冴島 蓮「誰が何と言おうと! こいつの歌は俺の命を救ったんだよ!!」
その叫びが、凛の凍りついた喉を強烈に開かせた。
凛はゆっくりと立ち上がった。丁寧に結ばれていた黒髪を自ら解き、乱れ髪のままマイクを掴み取る。
優等生の面影はどこにもない。三白眼に歓喜の光を宿し、凛は腹の底から声を張り上げた。
圧倒的な声量が体育館の空気を破壊する。
調律を完全に捨て去り、狂気をそのまま乗せた最高峰の歌声。
冴島の掠れたシャウトがそこに重なり、体育館は二人の圧倒的な不協和音によって支配された。

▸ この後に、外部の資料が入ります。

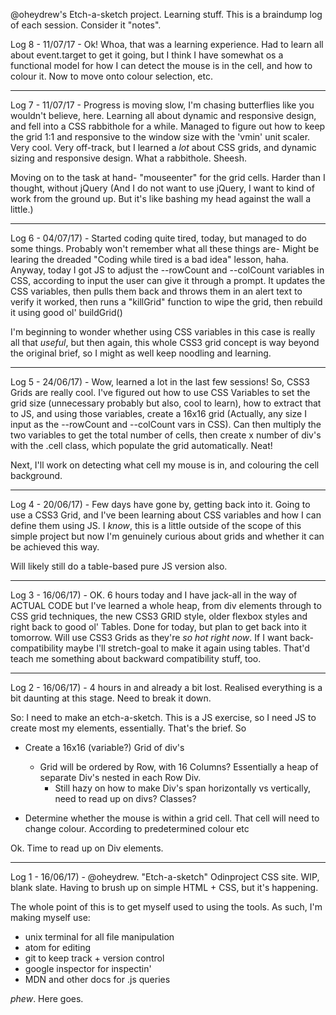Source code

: @oheydrew's Etch-a-sketch project. Learning stuff. This is a braindump log of
each session. Consider it "notes".

Log 8 - 11/07/17 - Ok! Whoa, that was a learning experience. Had to learn all about event.target to get it going, but I think I have somewhat os a functional model for how I can detect the mouse is in the cell, and how to colour it. Now to move onto colour selection, etc.

----

Log 7 - 11/07/17 - Progress is moving slow, I'm chasing butterflies like you wouldn't believe, here. Learning all about dynamic and responsive design, and fell into a CSS rabbithole for a while. Managed to figure out how to keep the grid 1:1 and responsive to the window size with the 'vmin' unit scaler. Very cool. Very off-track, but I learned a *lot* about CSS grids, and dynamic sizing and responsive design. What a rabbithole. Sheesh.

Moving on to the task at hand- "mouseenter" for the grid cells. Harder than I thought, without jQuery (And I do not want to use jQuery, I want to kind of work from the ground up. But it's like bashing my head against the wall a little.)

----

Log 6 - 04/07/17) - Started coding quite tired, today, but managed to do some
things. Probably won't remember what all these things are- Might be learing the
dreaded "Coding while tired is a bad idea" lesson, haha. Anyway, today I got
JS to adjust the --rowCount and --colCount variables in CSS, according to input
the user can give it through a prompt. It updates the CSS variables, then pulls
them back and throws them in an alert text to verify it worked, then runs a
"killGrid" function to wipe the grid, then rebuild it using good ol' buildGrid()

I'm beginning to wonder whether using CSS variables in this case is really all
that *useful*, but then again, this whole CSS3 grid concept is way beyond the
original brief, so I might as well keep noodling and learning.

----

Log 5 - 24/06/17) - Wow, learned a lot in the last few sessions! So, CSS3 Grids
are really cool. I've figured out how to use CSS Variables to set the grid size
(unnecessary probably but also, cool to learn), how to extract that to JS, and
using those variables, create a 16x16 grid (Actually, any size I input as the
--rowCount and --colCount vars in CSS). Can then multiply the two variables to
get the total number of cells, then create x number of div's with the .cell
class, which populate the grid automatically. Neat!

Next, I'll work on detecting what cell my mouse is in, and colouring the
cell background.

---

Log 4 - 20/06/17) - Few days have gone by, getting back into it. Going to use a
CSS3 Grid, and I've been learning about CSS variables and how I can define them
using JS. I *know*, this is a little outside of the scope of this simple project
but now I'm genuinely curious about grids and whether it can be achieved this
way.

Will likely still do a table-based pure JS version also.

----

Log 3 - 16/06/17) - OK. 6 hours today and I have jack-all in the way of ACTUAL
CODE but I've learned a whole heap, from div elements through to CSS grid
techniques, the new CSS3 GRID style, older flexbox styles and right back to good
ol' Tables. Done for today, but plan to get back into it tomorrow. Will use CSS3
Grids as they're *so hot right now*. If I want back-compatibility maybe I'll
stretch-goal to make it again using tables. That'd teach me something about
backward compatibility stuff, too.

---

Log 2 - 16/06/17) - 4 hours in and already a bit lost. Realised everything is a
bit daunting at this stage. Need to break it down.

So: I need to make an etch-a-sketch. This is a JS exercise, so I need JS to
create most my elements, essentially. That's the brief. So
 - Create a 16x16 (variable?) Grid of div's
   - Grid will be ordered by Row, with 16 Columns? Essentially a heap of
     separate Div's nested in each Row Div.
     - Still hazy on how to make Div's span horizontally vs vertically, need to
       read up on divs? Classes?

 - Determine whether the mouse is within a grid cell. That cell will need to
   change colour. According to predetermined colour etc

Ok. Time to read up on Div elements.

---

Log 1 - 16/06/17) - @oheydrew. "Etch-a-sketch" Odinproject CSS site. WIP, blank
slate. Having to brush up on simple HTML + CSS, but it's happening.

The whole point of this is to get myself used to using the tools. As such,
I'm making myself use:  

- unix terminal for all file manipulation
- atom for editing
- git to keep track + version control
- google inspector for inspectin'
- MDN and other docs for .js queries

*phew*. Here goes.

葵の完璧な笑みが氷結し、眼鏡の奥の瞳が屈辱に揺れる。
歌い終えた二人は、呆然とする群衆の中心で、お互いを見つめ合って破顔した。
第四章: 二人だけの不協和音
冷たい夜風が、誰もいない校舎の屋上を吹き抜けていく。
退学処分が決まり、家柄も名声もすべてを失った凛は、フェンスに背をあずける冴島の隣に立っていた。
制服の第一ボタンを外し、夜空を見上げる彼女の表情に陰りは一切ない。
冴島 蓮「後悔してねえのか。お前、全部失ったんだぞ」
掠れた声で冴島が問う。
凛は小さくくすりと笑うと、ゆっくりと冴島に向き直った。
凛の細い指先が、冴島の首筋にそっと触れる。
痛々しい傷跡が残る喉仏。その微かな振動を確かめるように、指腹で優しく撫で上げた。
朝倉 凛「後悔? まさか。私、今までで今が一番幸せよ」
凛は爪先立ち、冴島の無骨な唇に自分の唇を重ねた。
お互いの傷を舐め合うような、荒々しくも深い口づけ。
唇が離れると、凛は冴島の耳元へ顔を寄せ、熱い吐息を吹きかけた。
朝倉 凛「あなたのこの汚くて、愛おしいノイズが聴こえるんですもの。私の声帯も、あなたの声帯も、もう壊れてしまえばいいわ」
冴島 蓮「壊してやるよ。どこまでも一緒に落ちてやる」
冴島が凛の腰を強く引き寄せ、低い笑い声を漏らす。
二人は夜空に向かって、再び声を重ね合わせた。
誰にも理解されない、世間から見れば破滅でしかない歪んだ旋律。
だが、夜の静寂に溶けていく二人の不揃いな歌声は、どんな聖歌よりも高く、永遠に響き続けていた。